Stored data
========================
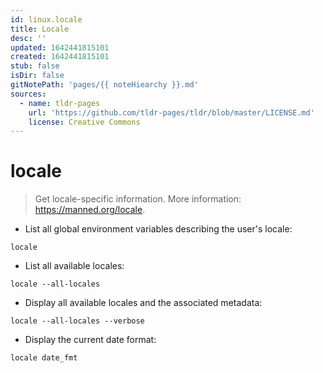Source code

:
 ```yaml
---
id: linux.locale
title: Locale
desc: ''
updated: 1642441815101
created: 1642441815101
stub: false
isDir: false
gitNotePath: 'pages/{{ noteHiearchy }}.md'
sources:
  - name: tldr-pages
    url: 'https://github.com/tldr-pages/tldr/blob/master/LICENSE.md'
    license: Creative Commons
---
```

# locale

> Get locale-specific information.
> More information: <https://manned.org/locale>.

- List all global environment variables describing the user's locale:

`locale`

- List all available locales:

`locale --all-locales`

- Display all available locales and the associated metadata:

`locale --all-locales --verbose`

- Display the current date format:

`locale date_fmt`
========================
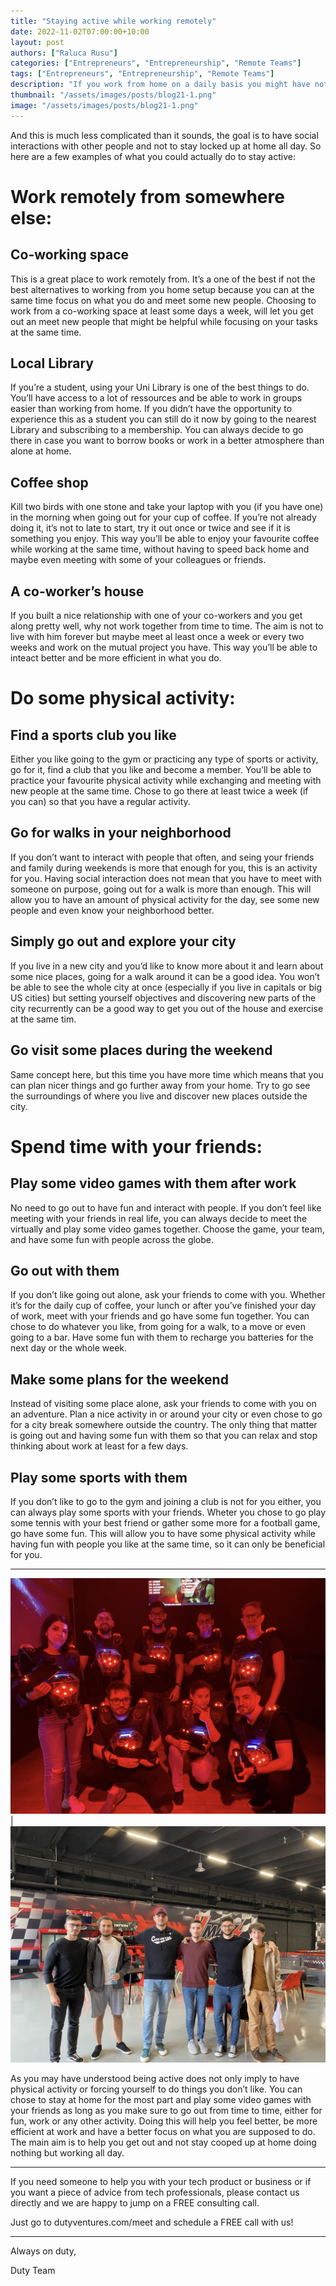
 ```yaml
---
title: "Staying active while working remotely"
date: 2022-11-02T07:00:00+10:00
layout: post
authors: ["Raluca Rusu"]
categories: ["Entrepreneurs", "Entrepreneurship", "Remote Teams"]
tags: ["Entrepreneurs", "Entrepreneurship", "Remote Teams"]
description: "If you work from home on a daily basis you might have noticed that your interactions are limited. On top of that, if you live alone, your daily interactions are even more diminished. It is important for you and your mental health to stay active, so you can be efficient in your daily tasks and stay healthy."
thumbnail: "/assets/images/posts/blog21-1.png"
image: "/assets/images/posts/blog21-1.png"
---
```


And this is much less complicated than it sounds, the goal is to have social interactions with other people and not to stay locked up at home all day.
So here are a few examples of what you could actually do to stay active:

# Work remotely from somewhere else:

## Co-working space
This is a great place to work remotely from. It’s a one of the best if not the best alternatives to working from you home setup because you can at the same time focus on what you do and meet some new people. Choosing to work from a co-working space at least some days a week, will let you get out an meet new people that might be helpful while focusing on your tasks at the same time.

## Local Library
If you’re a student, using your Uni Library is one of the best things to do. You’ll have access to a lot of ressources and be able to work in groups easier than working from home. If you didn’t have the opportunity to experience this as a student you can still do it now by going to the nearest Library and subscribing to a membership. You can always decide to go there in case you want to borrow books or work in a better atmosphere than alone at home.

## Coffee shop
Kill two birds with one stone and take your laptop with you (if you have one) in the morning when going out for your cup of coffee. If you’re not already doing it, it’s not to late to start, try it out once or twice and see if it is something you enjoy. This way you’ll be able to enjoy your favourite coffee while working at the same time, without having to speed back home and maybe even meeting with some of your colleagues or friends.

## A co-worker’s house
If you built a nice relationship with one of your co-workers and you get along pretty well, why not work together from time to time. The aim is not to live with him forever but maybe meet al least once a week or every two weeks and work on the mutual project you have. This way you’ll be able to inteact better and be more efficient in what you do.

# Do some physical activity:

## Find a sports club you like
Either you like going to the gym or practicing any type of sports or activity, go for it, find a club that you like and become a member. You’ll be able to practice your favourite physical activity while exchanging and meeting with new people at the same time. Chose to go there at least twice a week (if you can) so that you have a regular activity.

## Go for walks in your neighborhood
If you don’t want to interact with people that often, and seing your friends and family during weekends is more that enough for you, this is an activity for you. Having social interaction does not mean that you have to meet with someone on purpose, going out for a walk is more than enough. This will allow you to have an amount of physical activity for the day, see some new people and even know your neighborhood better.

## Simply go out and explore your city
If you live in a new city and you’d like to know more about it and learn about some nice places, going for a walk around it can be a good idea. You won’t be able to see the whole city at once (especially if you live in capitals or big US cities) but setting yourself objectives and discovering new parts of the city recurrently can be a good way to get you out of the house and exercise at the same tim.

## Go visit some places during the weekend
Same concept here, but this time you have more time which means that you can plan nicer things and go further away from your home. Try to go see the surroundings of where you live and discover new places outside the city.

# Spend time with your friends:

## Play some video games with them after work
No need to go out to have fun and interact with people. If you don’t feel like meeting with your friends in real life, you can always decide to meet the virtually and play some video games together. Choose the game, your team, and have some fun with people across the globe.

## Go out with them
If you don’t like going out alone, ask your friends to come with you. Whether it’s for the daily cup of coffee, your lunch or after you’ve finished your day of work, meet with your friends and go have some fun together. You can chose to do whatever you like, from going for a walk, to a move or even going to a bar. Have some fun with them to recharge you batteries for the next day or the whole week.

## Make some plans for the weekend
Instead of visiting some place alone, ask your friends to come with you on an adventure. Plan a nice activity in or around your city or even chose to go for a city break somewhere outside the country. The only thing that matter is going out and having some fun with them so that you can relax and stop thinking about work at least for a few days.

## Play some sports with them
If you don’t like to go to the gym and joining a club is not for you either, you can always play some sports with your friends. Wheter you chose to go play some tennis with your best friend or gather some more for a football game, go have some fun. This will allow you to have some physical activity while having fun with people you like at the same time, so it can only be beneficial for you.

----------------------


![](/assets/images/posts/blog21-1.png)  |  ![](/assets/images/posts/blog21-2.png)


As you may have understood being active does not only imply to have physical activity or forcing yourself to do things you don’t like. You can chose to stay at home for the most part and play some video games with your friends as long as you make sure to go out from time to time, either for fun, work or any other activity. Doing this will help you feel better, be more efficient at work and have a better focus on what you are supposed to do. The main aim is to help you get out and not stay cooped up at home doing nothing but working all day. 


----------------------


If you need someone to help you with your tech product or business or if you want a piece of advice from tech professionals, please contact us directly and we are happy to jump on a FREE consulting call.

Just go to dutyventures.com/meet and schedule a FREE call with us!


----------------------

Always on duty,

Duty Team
========================
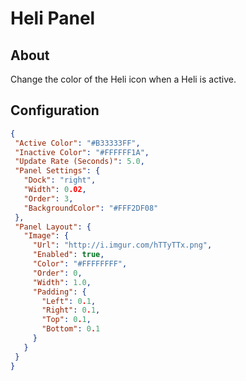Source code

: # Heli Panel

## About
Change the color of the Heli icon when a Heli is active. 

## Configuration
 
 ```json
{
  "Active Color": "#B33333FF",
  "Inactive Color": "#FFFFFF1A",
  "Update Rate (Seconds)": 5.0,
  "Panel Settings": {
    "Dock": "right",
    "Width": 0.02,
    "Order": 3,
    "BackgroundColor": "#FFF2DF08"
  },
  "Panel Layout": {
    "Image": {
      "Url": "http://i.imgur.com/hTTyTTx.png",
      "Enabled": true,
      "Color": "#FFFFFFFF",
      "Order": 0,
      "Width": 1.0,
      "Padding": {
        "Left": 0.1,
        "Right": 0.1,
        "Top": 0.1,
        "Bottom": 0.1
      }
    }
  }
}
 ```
========================
▸ Assigned task
Copy out each line of the entries that holds "Display".

▸ Result of the task
- Display all available locales and the associated metadata:
- Display the current date format:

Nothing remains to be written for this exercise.